Forgiven

"Blessed is he whose transgression is forgiven, whose sin is covered. Blessed is the man to whom the Lord imputeth not iniquity, and in whose spirit there is no guile" (Psalm 32:1-2).

Have you become dull in your soul of late, my reader? Are you low in spirits? Have you lost that vigour and spontaneity that those have who are rejoicing in God's favour? If so, consider afresh these words with which this Psalm of David, given for instruction, opens. If you are a Christian at all, the blessedness of which he speaks is for you, to be enjoyed by you. Oh, the blessedness of the man who knows it!

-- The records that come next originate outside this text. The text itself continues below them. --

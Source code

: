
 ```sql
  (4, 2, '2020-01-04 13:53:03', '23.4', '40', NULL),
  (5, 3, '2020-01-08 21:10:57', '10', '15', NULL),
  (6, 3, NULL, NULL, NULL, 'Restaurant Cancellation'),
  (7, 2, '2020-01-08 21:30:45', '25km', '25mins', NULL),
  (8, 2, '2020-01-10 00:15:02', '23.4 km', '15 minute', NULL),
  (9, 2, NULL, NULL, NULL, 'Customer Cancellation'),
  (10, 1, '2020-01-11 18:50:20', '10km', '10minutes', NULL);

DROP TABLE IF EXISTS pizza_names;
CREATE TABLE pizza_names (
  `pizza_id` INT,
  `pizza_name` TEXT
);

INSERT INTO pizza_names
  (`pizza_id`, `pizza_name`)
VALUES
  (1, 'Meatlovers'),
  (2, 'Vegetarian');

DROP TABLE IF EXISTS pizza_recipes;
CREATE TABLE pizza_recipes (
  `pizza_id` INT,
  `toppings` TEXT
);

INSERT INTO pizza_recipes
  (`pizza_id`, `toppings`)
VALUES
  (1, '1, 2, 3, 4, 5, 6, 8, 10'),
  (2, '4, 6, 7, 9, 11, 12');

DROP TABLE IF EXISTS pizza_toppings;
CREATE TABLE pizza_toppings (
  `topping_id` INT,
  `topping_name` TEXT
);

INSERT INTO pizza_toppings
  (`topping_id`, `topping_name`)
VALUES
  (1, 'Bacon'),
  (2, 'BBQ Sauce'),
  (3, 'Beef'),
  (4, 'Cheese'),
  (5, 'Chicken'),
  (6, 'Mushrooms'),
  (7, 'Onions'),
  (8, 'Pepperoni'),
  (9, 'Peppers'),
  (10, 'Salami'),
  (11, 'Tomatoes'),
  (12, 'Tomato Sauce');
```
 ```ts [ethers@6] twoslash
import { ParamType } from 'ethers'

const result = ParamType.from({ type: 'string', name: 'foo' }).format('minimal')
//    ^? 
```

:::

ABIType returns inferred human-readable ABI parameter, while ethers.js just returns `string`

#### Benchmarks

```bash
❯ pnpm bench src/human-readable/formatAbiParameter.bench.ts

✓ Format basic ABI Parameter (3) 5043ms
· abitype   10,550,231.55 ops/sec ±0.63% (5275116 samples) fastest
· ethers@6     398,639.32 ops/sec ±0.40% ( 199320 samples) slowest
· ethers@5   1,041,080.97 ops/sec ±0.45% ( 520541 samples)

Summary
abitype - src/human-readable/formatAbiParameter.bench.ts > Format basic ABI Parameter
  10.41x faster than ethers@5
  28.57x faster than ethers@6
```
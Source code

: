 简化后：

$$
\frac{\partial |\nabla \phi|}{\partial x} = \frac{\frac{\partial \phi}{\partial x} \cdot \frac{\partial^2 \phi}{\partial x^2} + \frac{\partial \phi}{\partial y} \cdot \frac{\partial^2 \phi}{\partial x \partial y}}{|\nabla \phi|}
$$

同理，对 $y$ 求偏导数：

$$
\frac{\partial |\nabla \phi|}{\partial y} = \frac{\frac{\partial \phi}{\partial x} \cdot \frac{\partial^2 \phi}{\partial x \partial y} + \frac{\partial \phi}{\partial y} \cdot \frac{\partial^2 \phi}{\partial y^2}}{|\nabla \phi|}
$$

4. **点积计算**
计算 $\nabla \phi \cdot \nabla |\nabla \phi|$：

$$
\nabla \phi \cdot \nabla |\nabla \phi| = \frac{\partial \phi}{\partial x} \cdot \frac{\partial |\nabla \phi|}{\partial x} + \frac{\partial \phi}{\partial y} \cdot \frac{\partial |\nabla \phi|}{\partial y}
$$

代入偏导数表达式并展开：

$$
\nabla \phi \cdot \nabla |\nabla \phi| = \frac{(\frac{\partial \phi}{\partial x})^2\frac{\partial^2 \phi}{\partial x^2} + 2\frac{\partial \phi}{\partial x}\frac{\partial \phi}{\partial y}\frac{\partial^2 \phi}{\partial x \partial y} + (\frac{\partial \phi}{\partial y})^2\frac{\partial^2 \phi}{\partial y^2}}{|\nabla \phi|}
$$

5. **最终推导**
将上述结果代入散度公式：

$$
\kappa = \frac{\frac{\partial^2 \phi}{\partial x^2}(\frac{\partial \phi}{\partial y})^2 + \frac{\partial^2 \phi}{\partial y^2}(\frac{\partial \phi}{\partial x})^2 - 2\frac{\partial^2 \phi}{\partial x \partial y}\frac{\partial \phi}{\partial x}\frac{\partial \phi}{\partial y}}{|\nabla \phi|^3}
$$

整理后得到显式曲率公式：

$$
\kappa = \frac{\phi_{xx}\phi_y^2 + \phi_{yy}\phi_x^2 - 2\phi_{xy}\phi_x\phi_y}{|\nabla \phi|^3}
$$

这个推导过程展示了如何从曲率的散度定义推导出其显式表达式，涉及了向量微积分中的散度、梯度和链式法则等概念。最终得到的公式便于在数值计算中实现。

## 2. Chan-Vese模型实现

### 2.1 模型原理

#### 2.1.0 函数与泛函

There are three words used for sin — "transgression," "sin" and "iniquity." They describe, in a threefold way, the character of the sins of which we have all been guilty. TRANSGRESSION means a going away from a definite command, a rending of oneself apart from the One who gave the command; it is a pulling away of the shoulder from the hand that is laid upon it in loving restraint. How guilty we were of that, alas! How opposed to the will of God we were, how determined to do our own wills and have none of His. Thus we rebelled and thus were we separated from the God who made us and loved us. SIN means missing the mark, for if we are lawless, and the Scriptures say, "Sin is lawlessness," we must miss the mark. If the earth broke away from the law that binds it in its orbit round the sun, how terrible would be the consequences: it would miss the mark, the whole reason for its existence, and destroy itself. And we have sinned and missed the mark. How could we be right and fulfil the purpose of our being when our vision was warped by sin, and all our aspirations were wrong? Hence nothing satisfied us — we had no real peace, we were restless and disappointed. Even what we aimed for we failed to secure, or if we did carry off the prize we got something along with it that turned it to gall and bitterness. INIQUITY means crooked, distorted — a divergence from the straight path. God's path for us was a straight one, a path of righteousness, but we all went astray from it in doing our own wills. What a mess of things we made by our sins: we pulled ourselves away from God, we failed to find any satisfaction, and all our ways were crooked, twisted ways. There was more, and worse: our sins were a challenge to God's supremacy, a rebellion against His throne; they were a dishonour to Him they called for His righteous judgment.

This threefold character of our sinning has been met by a threefold grace on God's part. The transgression is FORGIVEN. Here the word means to lift away from. The great burden is removed: it no longer weighs upon the soul and conscience before God. Oh, the relief if it! How great is the blessedness of being forgiven! The load is gone. The sin is COVERED, it is concealed, blotted out of God's sight, so as to offend Him no more. The iniquity is not IMPUTED. It is not reckoned, it no longer stands against us in God's book of remembrance. It is remembered no more. It is as though it had never been.

We know well that we could have known nothing of the blessedness of Psalm 32, if our great Saviour had not endured the sufferings of Psalm 22. It is because He was forsaken that we may be forgiven. Yes, we owe it all to the precious blood of Jesus, and so we can sing, "Unto Him that loved us and washed us from our sins in His own blood, and has made us kings and priests to God His Father. To Him be glory and dominion for ever and ever. Amen."